TO DO -
Take the lines below from the one with "and Dynamic Designs" through the one with "ラムダ式は、関数で書くと煩雑" and retype them exactly. Include nothing else, and no pictures.

BEGIN MATERIAL FOR THIS EXERCISE

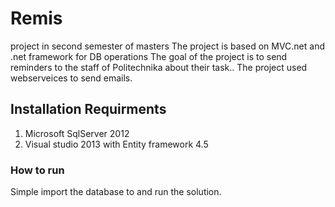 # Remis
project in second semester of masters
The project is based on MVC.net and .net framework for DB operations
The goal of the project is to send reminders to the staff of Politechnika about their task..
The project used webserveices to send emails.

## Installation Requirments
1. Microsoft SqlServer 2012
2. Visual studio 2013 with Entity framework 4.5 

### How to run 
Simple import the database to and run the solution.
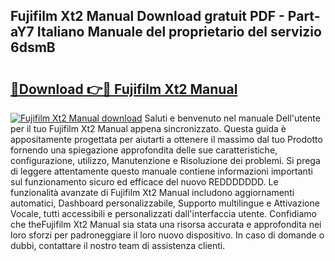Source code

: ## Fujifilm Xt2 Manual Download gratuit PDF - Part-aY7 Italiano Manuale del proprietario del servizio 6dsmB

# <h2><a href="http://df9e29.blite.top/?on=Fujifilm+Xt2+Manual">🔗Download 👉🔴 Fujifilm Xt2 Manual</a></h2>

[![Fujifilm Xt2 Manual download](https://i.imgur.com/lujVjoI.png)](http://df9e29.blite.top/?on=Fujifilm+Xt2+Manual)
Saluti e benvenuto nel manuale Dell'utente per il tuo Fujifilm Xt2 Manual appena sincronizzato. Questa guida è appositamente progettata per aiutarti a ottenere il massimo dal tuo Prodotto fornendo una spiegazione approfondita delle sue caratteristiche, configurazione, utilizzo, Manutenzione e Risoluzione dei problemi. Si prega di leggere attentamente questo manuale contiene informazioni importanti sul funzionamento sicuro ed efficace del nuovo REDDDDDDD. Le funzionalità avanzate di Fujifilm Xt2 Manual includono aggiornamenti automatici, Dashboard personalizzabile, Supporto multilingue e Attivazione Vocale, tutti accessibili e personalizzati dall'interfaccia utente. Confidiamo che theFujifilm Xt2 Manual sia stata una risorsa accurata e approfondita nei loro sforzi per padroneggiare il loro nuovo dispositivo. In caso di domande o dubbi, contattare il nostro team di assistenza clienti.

END MATERIAL FOR THIS EXERCISE
BEGIN MATERIAL FOR THIS EXERCISE

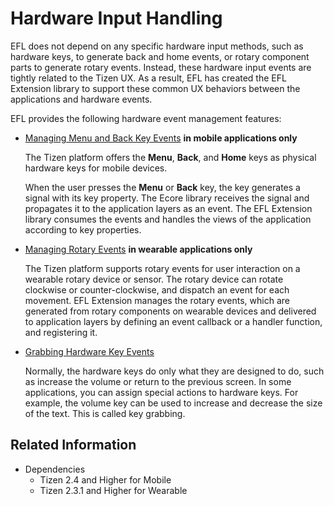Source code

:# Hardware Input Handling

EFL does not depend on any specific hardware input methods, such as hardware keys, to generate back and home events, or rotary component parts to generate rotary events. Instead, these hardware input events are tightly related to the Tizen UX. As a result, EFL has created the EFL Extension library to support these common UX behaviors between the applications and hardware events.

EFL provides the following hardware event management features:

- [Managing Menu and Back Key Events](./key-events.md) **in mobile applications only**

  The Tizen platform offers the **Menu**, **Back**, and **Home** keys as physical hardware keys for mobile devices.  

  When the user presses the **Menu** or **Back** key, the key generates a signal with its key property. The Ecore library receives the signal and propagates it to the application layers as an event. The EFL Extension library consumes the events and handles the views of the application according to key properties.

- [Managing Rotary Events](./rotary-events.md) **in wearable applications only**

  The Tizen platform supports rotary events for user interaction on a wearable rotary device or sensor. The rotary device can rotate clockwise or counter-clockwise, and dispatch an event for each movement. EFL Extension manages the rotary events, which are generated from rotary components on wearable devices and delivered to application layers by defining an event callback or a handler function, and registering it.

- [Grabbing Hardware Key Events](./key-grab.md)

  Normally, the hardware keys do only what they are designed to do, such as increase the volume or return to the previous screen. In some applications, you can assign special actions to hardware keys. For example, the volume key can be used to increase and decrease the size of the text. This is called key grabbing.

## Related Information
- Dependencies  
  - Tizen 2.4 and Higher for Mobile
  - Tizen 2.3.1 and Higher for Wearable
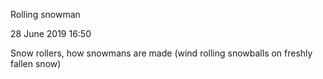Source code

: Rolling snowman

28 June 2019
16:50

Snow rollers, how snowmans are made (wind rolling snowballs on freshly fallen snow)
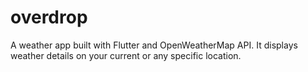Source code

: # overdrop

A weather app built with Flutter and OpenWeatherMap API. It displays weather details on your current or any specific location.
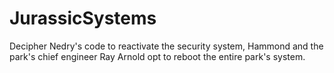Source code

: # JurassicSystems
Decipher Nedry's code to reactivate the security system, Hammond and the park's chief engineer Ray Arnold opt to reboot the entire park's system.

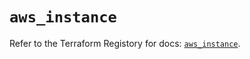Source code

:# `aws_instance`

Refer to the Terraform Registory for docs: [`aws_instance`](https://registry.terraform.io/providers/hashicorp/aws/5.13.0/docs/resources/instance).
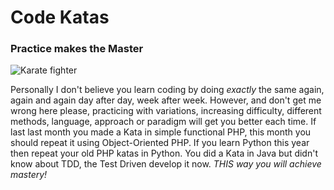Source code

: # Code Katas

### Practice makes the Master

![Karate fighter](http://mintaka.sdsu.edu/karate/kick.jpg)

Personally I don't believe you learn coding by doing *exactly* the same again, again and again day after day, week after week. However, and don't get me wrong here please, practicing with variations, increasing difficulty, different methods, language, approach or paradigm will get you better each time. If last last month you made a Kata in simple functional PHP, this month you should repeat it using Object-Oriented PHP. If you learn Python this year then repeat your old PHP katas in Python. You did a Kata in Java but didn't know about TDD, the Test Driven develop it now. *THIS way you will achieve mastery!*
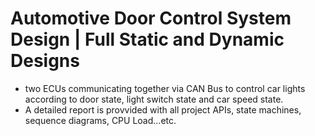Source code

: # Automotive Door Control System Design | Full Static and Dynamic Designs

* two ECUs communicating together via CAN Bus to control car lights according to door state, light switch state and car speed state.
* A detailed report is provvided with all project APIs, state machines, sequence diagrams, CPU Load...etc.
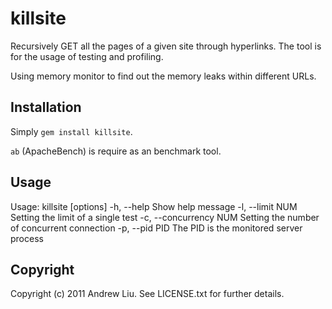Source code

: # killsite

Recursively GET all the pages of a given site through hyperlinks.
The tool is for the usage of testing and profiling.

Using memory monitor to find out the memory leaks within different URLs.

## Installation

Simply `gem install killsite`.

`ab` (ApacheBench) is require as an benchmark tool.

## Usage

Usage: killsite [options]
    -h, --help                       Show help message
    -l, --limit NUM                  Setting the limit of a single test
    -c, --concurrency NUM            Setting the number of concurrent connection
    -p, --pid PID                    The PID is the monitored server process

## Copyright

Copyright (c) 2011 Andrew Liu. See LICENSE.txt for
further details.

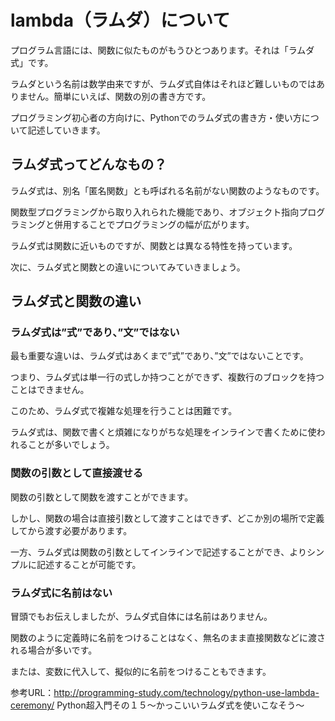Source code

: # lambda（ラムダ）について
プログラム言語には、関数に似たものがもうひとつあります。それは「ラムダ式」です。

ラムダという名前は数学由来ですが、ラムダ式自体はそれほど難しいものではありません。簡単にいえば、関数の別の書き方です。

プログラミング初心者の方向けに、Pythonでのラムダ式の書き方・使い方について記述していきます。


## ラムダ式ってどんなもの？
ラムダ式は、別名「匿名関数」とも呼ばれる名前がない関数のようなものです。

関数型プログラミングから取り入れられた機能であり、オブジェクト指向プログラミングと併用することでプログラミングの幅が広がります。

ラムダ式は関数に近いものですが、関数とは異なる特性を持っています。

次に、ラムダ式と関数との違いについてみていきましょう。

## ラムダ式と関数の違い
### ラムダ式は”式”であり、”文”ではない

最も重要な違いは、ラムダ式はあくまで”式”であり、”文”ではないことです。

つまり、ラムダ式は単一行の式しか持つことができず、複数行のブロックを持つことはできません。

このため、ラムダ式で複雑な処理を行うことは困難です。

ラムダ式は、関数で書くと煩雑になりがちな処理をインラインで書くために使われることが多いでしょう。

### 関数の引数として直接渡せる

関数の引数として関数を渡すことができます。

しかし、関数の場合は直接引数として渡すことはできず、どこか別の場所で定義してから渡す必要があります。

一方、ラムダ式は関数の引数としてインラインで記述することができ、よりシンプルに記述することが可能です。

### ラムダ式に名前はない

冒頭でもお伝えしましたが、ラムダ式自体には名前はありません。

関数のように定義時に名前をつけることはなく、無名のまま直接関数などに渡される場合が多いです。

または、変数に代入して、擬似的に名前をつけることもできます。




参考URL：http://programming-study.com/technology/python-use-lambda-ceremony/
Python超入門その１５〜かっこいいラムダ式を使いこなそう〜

END MATERIAL FOR THIS EXERCISE

FINAL ANSWER -
: # Automotive Door Control System Design | Full Static and Dynamic Designs

* two ECUs communicating together via CAN Bus to control car lights according to door state, light switch state and car speed state.
* A detailed report is provvided with all project APIs, state machines, sequence diagrams, CPU Load...etc.
Source code

: # killsite

Recursively GET all the pages of a given site through hyperlinks.
The tool is for the usage of testing and profiling.

Using memory monitor to find out the memory leaks within different URLs.

## Installation

Simply `gem install killsite`.

`ab` (ApacheBench) is require as an benchmark tool.

## Usage

Usage: killsite [options]
    -h, --help                       Show help message
    -l, --limit NUM                  Setting the limit of a single test
    -c, --concurrency NUM            Setting the number of concurrent connection
    -p, --pid PID                    The PID is the monitored server process

## Copyright

Copyright (c) 2011 Andrew Liu. See LICENSE.txt for
further details.

Source code

: # lambda（ラムダ）について
プログラム言語には、関数に似たものがもうひとつあります。それは「ラムダ式」です。

ラムダという名前は数学由来ですが、ラムダ式自体はそれほど難しいものではありません。簡単にいえば、関数の別の書き方です。

プログラミング初心者の方向けに、Pythonでのラムダ式の書き方・使い方について記述していきます。


## ラムダ式ってどんなもの？
ラムダ式は、別名「匿名関数」とも呼ばれる名前がない関数のようなものです。

関数型プログラミングから取り入れられた機能であり、オブジェクト指向プログラミングと併用することでプログラミングの幅が広がります。

ラムダ式は関数に近いものですが、関数とは異なる特性を持っています。

次に、ラムダ式と関数との違いについてみていきましょう。

## ラムダ式と関数の違い
### ラムダ式は”式”であり、”文”ではない

最も重要な違いは、ラムダ式はあくまで”式”であり、”文”ではないことです。

つまり、ラムダ式は単一行の式しか持つことができず、複数行のブロックを持つことはできません。

このため、ラムダ式で複雑な処理を行うことは困難です。

ラムダ式は、関数で書くと煩雑になりがちな処理をインラインで書くために使われることが多いでしょう。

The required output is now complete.